Steam in VM
A while back I came up with a possible solution to my desire to run Linux as my desktop environment, but still being able to run the many Windows games on that same machine. The solution would be to have Windows+Steam as a host, and then to run VMware or Virtualbox with Linux+Steam full-time. Steam streaming would make any game run from within the Linux environment, without you having to ever leave it. Today I managed to get the setup working. Turns out Steam for Linux keeps it’s own libstdc++*.so
s around, and as everybody knows, shared libraries are invented by the devil (i.e.: old people with internalized constraints from another age). Simply deleting Steams .so
s solved the issue and allowed Steam to run. The ‘machines’ discover each other successfully, but actually streaming kinda fails. It appear the games take focus full-screen on Windows, which causes Steam to somehow believe it should stream the VMware windows, so I can game while game… Not sure what causes this, but the end result is that it does not work. Through Hackernews I came across jsmpeg-vnc, which unfortunately doesn’t pass on inputs for me (though that seems to be implemented). Would be a fun alternative for my cunning plans… Ah well, native Linux games will have to suffice.

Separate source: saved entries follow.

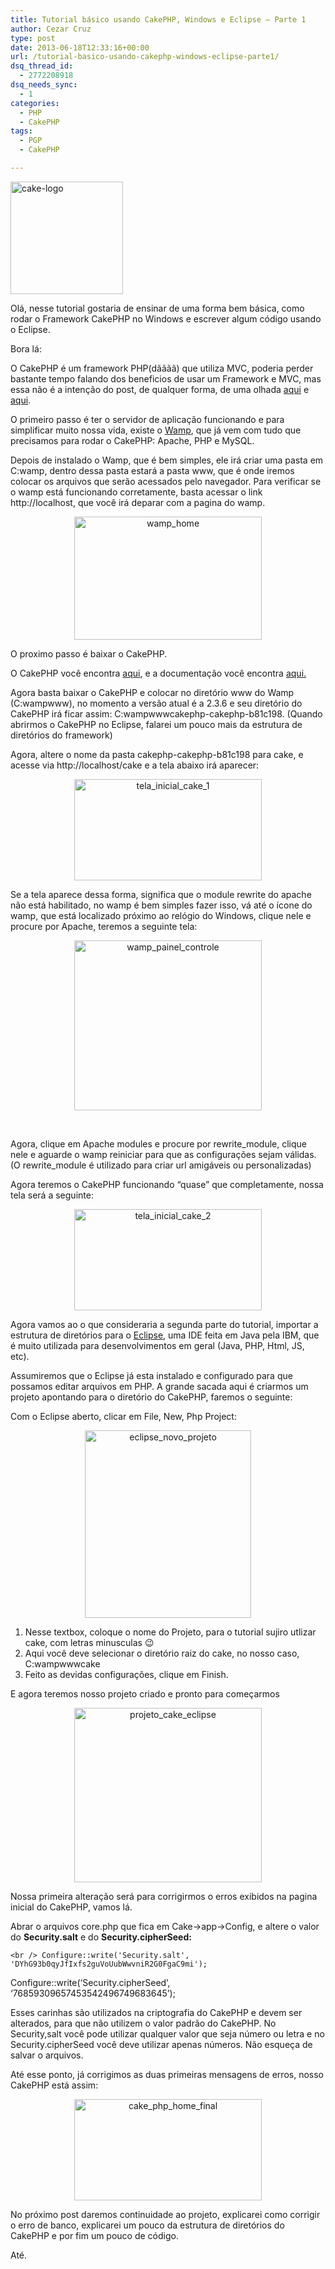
 ```yaml
---
title: Tutorial básico usando CakePHP, Windows e Eclipse – Parte 1
author: Cezar Cruz
type: post
date: 2013-06-18T12:33:16+00:00
url: /tutorial-basico-usando-cakephp-windows-eclipse-parte1/
dsq_thread_id:
  - 2772208918
dsq_needs_sync:
  - 1
categories:
  - PHP
  - CakePHP
tags:
  - PGP
  - CakePHP

---
```

[<img class="alignnone size-full wp-image-42" src="http://res.cloudinary.com/cezarcruz-com-br/image/upload/v1454457626/cake-logo_ns8tdv.png" alt="cake-logo" width="180" height="180" />][1]

Olá, nesse tutorial gostaria de ensinar de uma forma bem básica, como rodar o Framework CakePHP no Windows e escrever algum código usando o Eclipse.

Bora lá:

O CakePHP é um framework PHP(dãããã) que utiliza MVC, poderia perder bastante tempo falando dos beneficios de usar um Framework e MVC, mas essa não é a intenção do post, de qualquer forma, de uma olhada <a href="http://blog.glaucocustodio.com/2012/07/31/porque-usar-um-framework/" target="_blank">aqui</a> e <a href="http://pt.wikipedia.org/wiki/MVC" target="_blank">aqui</a>.

<!--more-->

O primeiro passo é ter o servidor de aplicação funcionando e para simplificar muito nossa vida, existe o <a href="http://www.wampserver.com/en/" target="_blank">Wamp</a>, que já vem com tudo que precisamos para rodar o CakePHP: Apache, PHP e MySQL.

Depois de instalado o Wamp, que é bem simples, ele irá criar uma pasta em C:wamp, dentro dessa pasta estará a pasta www, que é onde iremos colocar os arquivos que serão acessados pelo navegador. Para verificar se o wamp está funcionando corretamente, basta acessar o link http://localhost, que você irá deparar com a pagina do wamp.

<p style="text-align: center;">
  <a href="http://res.cloudinary.com/cezarcruz-com-br/image/upload/v1454457625/wamp_home_pwpuvr.png"><img class="size-medium wp-image-43 aligncenter" src="http://res.cloudinary.com/cezarcruz-com-br/image/upload/h_198,w_300/v1454457625/wamp_home_pwpuvr.png" alt="wamp_home" width="300" height="197" /></a>
</p>

O proximo passo é baixar o CakePHP.

O CakePHP você encontra <a href="http://cakephp.org/" target="_blank">aqui</a>, e a documentação você encontra <a href="http://book.cakephp.org/2.0/en/index.html" target="_blank">aqui.</a>

Agora basta baixar o CakePHP e colocar no diretório www do Wamp (C:wampwww), no momento a versão atual é a 2.3.6 e seu diretório do CakePHP irá ficar assim: C:wampwwwcakephp-cakephp-b81c198. (Quando abrirmos o CakePHP no Eclipse, falarei um pouco mais da estrutura de diretórios do framework)

Agora, altere o nome da pasta cakephp-cakephp-b81c198 para cake, e acesse via http://localhost/cake e a tela abaixo irá aparecer:

<p style="text-align: center;">
  <a href="http://res.cloudinary.com/cezarcruz-com-br/image/upload/v1454457622/tela_inicial_cake_1_yb2fxm.png"><img class="size-medium wp-image-48 aligncenter" src="http://res.cloudinary.com/cezarcruz-com-br/image/upload/h_163,w_300/v1454457622/tela_inicial_cake_1_yb2fxm.png" alt="tela_inicial_cake_1" width="300" height="162" /></a>
</p>

Se a tela aparece dessa forma, significa que o module rewrite do apache não está habilitado, no wamp é bem simples fazer isso, vá até o ícone do wamp, que está localizado próximo ao relógio do Windows, clique nele e procure por Apache, teremos a seguinte tela:

<p style="text-align: center;">
  <a href="http://res.cloudinary.com/cezarcruz-com-br/image/upload/v1454457623/wamp_painel_controle_dof4xf.png"><img class="size-medium wp-image-45 aligncenter" src="http://res.cloudinary.com/cezarcruz-com-br/image/upload/h_272,w_300/v1454457623/wamp_painel_controle_dof4xf.png" alt="wamp_painel_controle" width="300" height="272" /></a>
</p>

&nbsp;

Agora, clique em Apache modules e procure por rewrite\_module, clique nele e aguarde o wamp reiniciar para que as configurações sejam válidas. (O rewrite\_module é utilizado para criar url amigáveis ou personalizadas)

Agora teremos o CakePHP funcionando &#8220;quase&#8221; que completamente, nossa tela será a seguinte:

<p style="text-align: center;">
  <a href="http://res.cloudinary.com/cezarcruz-com-br/image/upload/v1454457621/tela_inicial_cake_2_efuc7i.png"><img class="size-medium wp-image-49 aligncenter" src="http://res.cloudinary.com/cezarcruz-com-br/image/upload/h_163,w_300/v1454457621/tela_inicial_cake_2_efuc7i.png" alt="tela_inicial_cake_2" width="300" height="162" /></a>
</p>

Agora vamos ao o que consideraria a segunda parte do tutorial, importar a estrutura de diretórios para o [Eclipse][2], uma IDE feita em Java pela IBM, que é muito utilizada para desenvolvimentos em geral (Java, PHP, Html, JS, etc).

Assumiremos que o Eclipse já esta instalado e configurado para que possamos editar arquivos em PHP. A grande sacada aqui é criarmos um projeto apontando para o diretório do CakePHP, faremos o seguinte:

Com o Eclipse aberto, clicar em File, New, Php Project:

<p style="text-align: center;">
  <a href="http://res.cloudinary.com/cezarcruz-com-br/image/upload/v1454457618/eclipse_novo_projeto_dnn3tv.png"><img class="size-medium wp-image-51 aligncenter" src="http://res.cloudinary.com/cezarcruz-com-br/image/upload/h_300,w_266/v1454457618/eclipse_novo_projeto_dnn3tv.png" alt="eclipse_novo_projeto" width="266" height="300" /></a>
</p>

  1. Nesse textbox, coloque o nome do Projeto, para o tutorial sujiro utlizar cake, com letras minusculas 😉
  2. Aqui você deve selecionar o diretório raiz do cake, no nosso caso, C:wampwwwcake
  3. Feito as devidas configurações, clique em Finish.

E agora teremos nosso projeto criado e pronto para começarmos

<p style="text-align: center;">
  <a href="http://res.cloudinary.com/cezarcruz-com-br/image/upload/v1454457614/projeto_cake_eclipse_eqvvvl.png"><img class="size-medium wp-image-52 aligncenter" src="http://res.cloudinary.com/cezarcruz-com-br/image/upload/h_279,w_300/v1454457614/projeto_cake_eclipse_eqvvvl.png" alt="projeto_cake_eclipse" width="300" height="279" /></a>
</p>

Nossa primeira alteração será para corrigirmos o erros exibidos na pagina inicial do CakePHP, vamos lá.

Abrar o arquivos core.php que fica em Cake->app->Config, e altere o valor do **Security.salt** e do **Security.cipherSeed:**
  
`<br />
Configure::write('Security.salt', 'DYhG93b0qyJfIxfs2guVoUubWwvniR2G0FgaC9mi');`

Configure::write(&#8216;Security.cipherSeed&#8217;, &#8216;76859309657453542496749683645&#8217;);

Esses carinhas são utilizados na criptografia do CakePHP e devem ser alterados, para que não utilizem o valor padrão do CakePHP. No Security,salt você pode utilizar qualquer valor que seja número ou letra e no Security.cipherSeed você deve utilizar apenas números. Não esqueça de salvar o arquivos.

Até esse ponto, já corrigimos as duas primeiras mensagens de erros, nosso CakePHP está assim:

<p style="text-align: center;">
  <a href="http://res.cloudinary.com/cezarcruz-com-br/image/upload/v1454457608/cake_php_home_final_e0jyxp.png"><img class="size-medium wp-image-53 aligncenter" src="http://res.cloudinary.com/cezarcruz-com-br/image/upload/h_163,w_300/v1454457608/cake_php_home_final_e0jyxp.png" alt="cake_php_home_final" width="300" height="162" /></a>
</p>

No próximo post daremos continuidade ao projeto, explicarei como corrigir o erro de banco, explicarei um pouco da estrutura de diretórios do CakePHP e por fim um pouco de código.

Até.

 [1]: http://res.cloudinary.com/cezarcruz-com-br/image/upload/v1454457626/cake-logo_ns8tdv.png
 [2]: http://www.eclipse.org/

Update: it turns out all my troubles of running Steam on Linux were related to Steams libstdc++*.so
. The thing is Steam always craps out with some statements about first being unable to find the driver for your videochip, and then failing to load swrast
(software rasterizer, i.e. fallback). Not only did Steam in VMware show this, but also on the decade old laptop I have laying about. I assumed somehow it didn’t have a graphics driver installed, but it turns out they did and that’s not the problem at all. Just remove any libstdc++*
anywhere in Steam subfolders, and delete them whenever there’s a problem showing swrast
. Turns out the open source Radeon-driver, for the Ati X2300 chip, works beautifully accelerating video. However, not every game could be streamed succesfully, Need for Speed worked but Talos Principle did not. Not sure why.